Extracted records
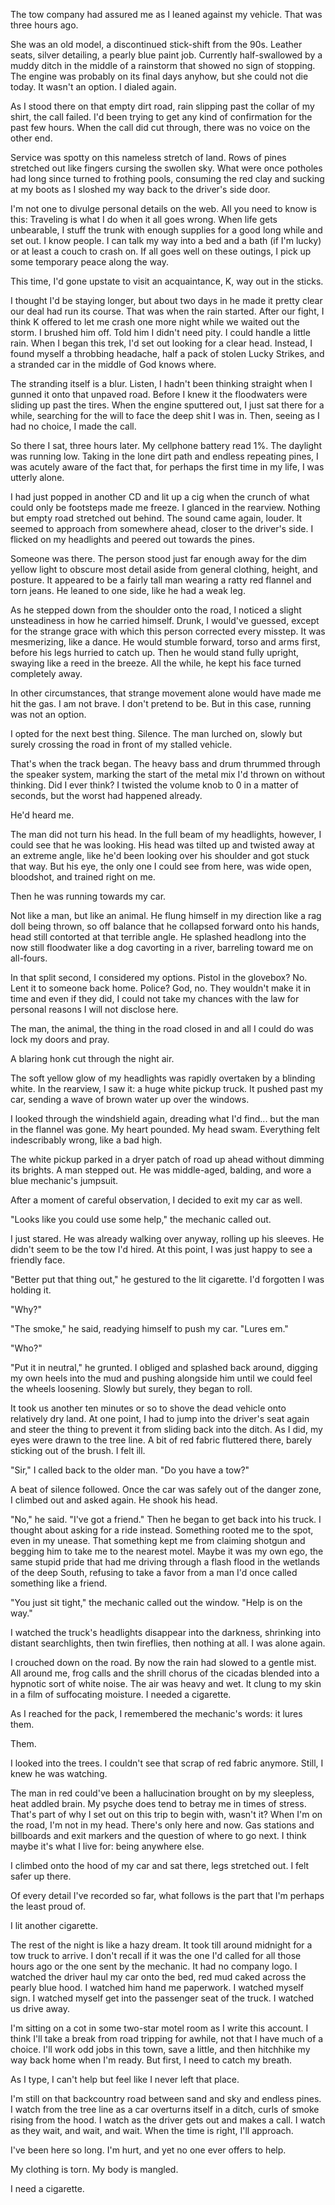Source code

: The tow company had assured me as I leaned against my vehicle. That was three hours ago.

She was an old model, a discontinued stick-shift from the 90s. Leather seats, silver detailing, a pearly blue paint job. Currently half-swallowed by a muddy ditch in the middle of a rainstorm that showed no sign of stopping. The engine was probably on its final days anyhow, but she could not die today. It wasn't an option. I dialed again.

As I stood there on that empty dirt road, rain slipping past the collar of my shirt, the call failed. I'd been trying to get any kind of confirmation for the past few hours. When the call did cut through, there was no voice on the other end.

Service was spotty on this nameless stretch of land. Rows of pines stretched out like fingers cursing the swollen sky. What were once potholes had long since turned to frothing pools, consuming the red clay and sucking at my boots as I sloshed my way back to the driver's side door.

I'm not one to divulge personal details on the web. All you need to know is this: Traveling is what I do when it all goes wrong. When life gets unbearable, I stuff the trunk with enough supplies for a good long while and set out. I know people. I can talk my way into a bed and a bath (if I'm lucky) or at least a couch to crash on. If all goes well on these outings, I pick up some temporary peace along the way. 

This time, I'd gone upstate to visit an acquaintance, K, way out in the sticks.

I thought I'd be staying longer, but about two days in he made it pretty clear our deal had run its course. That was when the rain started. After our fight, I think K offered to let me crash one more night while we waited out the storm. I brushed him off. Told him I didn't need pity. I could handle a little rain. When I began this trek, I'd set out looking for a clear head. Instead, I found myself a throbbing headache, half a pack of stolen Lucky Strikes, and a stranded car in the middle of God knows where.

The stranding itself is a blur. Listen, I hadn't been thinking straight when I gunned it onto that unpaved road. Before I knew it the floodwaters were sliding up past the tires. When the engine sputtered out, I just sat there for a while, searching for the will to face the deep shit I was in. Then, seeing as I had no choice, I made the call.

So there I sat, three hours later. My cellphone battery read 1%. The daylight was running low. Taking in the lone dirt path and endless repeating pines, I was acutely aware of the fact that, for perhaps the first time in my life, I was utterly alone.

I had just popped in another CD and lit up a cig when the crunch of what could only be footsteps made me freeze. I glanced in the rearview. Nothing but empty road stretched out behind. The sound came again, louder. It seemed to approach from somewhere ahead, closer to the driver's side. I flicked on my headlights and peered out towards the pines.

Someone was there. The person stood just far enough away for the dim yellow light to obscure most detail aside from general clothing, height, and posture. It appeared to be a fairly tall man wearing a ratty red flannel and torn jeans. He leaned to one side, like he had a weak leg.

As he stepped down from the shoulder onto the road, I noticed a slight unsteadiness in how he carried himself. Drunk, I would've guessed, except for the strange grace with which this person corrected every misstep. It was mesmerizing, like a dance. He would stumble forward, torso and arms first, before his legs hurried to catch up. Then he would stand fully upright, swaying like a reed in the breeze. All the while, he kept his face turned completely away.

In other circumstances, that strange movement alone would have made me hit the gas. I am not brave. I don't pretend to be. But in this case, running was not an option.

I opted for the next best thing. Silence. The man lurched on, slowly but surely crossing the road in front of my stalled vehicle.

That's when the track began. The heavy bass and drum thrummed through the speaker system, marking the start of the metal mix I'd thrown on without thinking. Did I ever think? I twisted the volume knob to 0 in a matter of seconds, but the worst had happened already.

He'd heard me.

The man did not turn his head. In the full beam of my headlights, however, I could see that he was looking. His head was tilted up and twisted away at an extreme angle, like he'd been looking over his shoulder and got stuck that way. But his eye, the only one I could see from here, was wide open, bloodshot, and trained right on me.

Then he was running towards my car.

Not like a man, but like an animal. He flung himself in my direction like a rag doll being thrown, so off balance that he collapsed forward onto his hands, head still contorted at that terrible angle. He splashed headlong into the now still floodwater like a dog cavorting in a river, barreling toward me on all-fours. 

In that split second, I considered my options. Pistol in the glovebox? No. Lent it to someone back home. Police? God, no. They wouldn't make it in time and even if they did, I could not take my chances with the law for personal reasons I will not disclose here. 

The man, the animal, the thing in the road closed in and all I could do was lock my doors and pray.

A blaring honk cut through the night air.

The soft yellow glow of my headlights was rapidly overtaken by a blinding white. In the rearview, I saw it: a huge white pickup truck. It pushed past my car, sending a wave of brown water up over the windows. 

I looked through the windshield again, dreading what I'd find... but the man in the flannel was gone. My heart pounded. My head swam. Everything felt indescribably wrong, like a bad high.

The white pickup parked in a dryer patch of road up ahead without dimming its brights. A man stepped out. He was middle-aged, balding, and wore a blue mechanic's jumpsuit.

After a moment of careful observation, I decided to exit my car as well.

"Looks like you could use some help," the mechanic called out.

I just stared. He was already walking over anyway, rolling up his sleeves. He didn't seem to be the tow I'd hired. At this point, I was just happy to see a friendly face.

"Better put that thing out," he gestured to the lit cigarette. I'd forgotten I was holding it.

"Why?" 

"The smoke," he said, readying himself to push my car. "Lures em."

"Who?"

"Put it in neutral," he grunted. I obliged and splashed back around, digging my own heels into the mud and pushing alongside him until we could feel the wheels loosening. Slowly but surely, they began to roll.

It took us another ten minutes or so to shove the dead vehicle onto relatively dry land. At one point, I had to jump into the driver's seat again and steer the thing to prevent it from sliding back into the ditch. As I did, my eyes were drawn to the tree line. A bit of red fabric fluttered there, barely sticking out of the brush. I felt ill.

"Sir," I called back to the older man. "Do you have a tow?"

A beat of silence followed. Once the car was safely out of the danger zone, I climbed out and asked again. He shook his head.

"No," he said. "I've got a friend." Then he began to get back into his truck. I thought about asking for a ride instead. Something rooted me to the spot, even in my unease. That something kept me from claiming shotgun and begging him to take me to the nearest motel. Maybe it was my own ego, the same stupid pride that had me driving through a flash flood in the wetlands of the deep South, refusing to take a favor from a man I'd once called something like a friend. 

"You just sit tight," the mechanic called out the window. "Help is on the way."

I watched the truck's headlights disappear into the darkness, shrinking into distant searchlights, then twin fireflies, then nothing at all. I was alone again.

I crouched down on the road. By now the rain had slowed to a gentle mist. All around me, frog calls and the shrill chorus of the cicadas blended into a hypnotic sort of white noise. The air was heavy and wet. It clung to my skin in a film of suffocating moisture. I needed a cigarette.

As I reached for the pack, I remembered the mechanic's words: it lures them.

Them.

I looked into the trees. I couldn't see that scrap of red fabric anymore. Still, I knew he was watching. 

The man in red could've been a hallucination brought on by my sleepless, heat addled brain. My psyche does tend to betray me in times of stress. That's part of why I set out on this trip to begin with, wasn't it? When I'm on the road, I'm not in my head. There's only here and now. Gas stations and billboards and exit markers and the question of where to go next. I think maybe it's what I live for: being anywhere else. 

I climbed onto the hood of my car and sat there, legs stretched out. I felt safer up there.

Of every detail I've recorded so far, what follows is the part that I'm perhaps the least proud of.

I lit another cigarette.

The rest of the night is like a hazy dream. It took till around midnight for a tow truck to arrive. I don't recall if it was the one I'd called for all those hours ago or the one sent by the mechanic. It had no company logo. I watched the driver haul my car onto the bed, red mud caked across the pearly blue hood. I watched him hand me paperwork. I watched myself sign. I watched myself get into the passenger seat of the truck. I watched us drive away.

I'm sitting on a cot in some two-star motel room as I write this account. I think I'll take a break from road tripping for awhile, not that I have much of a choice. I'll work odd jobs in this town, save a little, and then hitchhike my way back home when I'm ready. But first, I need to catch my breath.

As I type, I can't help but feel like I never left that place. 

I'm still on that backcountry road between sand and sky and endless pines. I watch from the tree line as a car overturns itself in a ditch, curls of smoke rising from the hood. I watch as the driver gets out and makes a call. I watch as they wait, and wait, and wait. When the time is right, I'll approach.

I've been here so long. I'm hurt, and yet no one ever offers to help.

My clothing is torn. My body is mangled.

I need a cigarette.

...

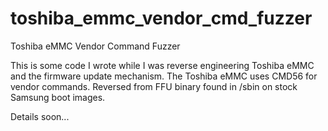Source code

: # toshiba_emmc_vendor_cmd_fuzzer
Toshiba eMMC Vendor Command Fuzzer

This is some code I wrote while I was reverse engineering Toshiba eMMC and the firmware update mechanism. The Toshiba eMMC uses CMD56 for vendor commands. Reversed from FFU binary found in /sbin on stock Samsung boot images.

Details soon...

...

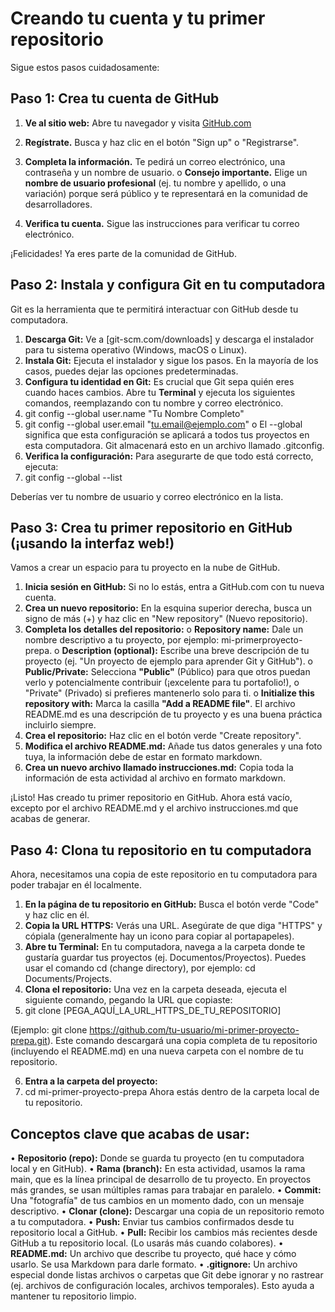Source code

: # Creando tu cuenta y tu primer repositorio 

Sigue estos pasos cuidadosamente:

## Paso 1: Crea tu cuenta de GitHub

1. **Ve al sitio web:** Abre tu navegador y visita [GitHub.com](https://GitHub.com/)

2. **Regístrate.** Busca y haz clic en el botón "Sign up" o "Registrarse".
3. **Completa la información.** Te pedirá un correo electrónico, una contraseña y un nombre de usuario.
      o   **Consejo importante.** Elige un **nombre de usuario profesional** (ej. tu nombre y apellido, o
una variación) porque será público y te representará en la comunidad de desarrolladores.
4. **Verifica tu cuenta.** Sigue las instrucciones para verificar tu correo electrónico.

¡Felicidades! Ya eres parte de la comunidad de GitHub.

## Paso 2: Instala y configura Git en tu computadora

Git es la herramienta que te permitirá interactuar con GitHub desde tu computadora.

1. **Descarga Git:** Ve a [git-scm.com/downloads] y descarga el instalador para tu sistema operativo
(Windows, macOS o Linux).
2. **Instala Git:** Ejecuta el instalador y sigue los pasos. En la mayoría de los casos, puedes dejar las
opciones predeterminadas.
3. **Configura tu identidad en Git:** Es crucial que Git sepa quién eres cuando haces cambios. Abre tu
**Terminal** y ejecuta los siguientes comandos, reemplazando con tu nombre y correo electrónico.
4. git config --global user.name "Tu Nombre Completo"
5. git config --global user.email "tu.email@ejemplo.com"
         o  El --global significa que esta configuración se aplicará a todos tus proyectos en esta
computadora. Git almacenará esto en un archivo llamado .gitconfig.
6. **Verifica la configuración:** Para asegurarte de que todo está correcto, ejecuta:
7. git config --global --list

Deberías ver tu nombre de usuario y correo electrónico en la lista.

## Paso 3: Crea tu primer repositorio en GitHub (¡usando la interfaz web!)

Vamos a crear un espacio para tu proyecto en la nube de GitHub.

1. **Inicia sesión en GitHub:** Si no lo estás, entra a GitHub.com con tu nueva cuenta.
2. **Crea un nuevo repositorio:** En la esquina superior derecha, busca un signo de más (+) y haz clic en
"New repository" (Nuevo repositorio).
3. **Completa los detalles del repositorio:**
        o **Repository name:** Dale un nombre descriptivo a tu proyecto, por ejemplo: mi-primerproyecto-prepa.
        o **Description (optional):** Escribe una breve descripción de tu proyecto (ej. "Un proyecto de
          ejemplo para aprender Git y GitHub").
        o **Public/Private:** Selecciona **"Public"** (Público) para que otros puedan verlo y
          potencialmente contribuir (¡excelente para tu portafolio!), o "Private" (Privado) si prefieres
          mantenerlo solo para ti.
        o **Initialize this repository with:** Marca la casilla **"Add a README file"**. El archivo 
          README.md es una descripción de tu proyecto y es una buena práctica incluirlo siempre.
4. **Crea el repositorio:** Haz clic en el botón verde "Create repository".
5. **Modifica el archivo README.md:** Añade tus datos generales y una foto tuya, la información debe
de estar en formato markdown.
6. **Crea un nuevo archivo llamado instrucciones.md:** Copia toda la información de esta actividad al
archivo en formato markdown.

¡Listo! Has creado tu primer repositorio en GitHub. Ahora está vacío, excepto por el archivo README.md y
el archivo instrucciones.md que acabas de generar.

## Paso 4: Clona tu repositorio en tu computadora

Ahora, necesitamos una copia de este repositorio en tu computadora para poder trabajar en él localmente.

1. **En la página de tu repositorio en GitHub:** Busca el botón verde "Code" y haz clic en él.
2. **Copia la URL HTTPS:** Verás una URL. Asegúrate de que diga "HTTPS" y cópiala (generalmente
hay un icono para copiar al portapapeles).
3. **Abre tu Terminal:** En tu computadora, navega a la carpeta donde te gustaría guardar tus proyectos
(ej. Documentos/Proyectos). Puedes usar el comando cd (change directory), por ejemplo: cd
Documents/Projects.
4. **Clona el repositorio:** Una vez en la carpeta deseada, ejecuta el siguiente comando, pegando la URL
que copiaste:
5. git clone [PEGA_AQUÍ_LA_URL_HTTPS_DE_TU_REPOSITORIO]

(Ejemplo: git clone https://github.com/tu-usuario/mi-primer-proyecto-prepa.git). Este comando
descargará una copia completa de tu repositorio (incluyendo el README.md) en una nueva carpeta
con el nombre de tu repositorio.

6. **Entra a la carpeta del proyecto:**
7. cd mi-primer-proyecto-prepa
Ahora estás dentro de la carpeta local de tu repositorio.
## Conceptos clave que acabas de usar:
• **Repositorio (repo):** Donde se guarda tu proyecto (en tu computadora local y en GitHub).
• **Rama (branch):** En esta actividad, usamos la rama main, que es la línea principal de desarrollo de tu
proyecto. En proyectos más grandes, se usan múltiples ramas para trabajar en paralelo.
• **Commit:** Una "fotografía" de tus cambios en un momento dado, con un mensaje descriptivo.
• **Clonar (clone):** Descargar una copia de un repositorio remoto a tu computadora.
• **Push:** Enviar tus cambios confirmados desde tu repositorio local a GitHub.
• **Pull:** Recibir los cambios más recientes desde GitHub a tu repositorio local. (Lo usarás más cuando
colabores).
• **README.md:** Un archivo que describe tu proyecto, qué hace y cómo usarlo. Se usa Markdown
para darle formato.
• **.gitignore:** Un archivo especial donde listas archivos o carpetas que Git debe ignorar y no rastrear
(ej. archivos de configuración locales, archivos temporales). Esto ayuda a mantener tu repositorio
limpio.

- Exercise brief
Report back each line of the entries that holds the string "hood".

- Completed exercise
I climbed onto the hood of my car and sat there, legs stretched out. I felt safer up there.
The rest of the night is like a hazy dream. It took till around midnight for a tow truck to arrive. I don't recall if it was the one I'd called for all those hours ago or the one sent by the mechanic. It had no company logo. I watched the driver haul my car onto the bed, red mud caked across the pearly blue hood. I watched him hand me paperwork. I watched myself sign. I watched myself get into the passenger seat of the truck. I watched us drive away.
I'm still on that backcountry road between sand and sky and endless pines. I watch from the tree line as a car overturns itself in a ditch, curls of smoke rising from the hood. I watch as the driver gets out and makes a call. I watch as they wait, and wait, and wait. When the time is right, I'll approach.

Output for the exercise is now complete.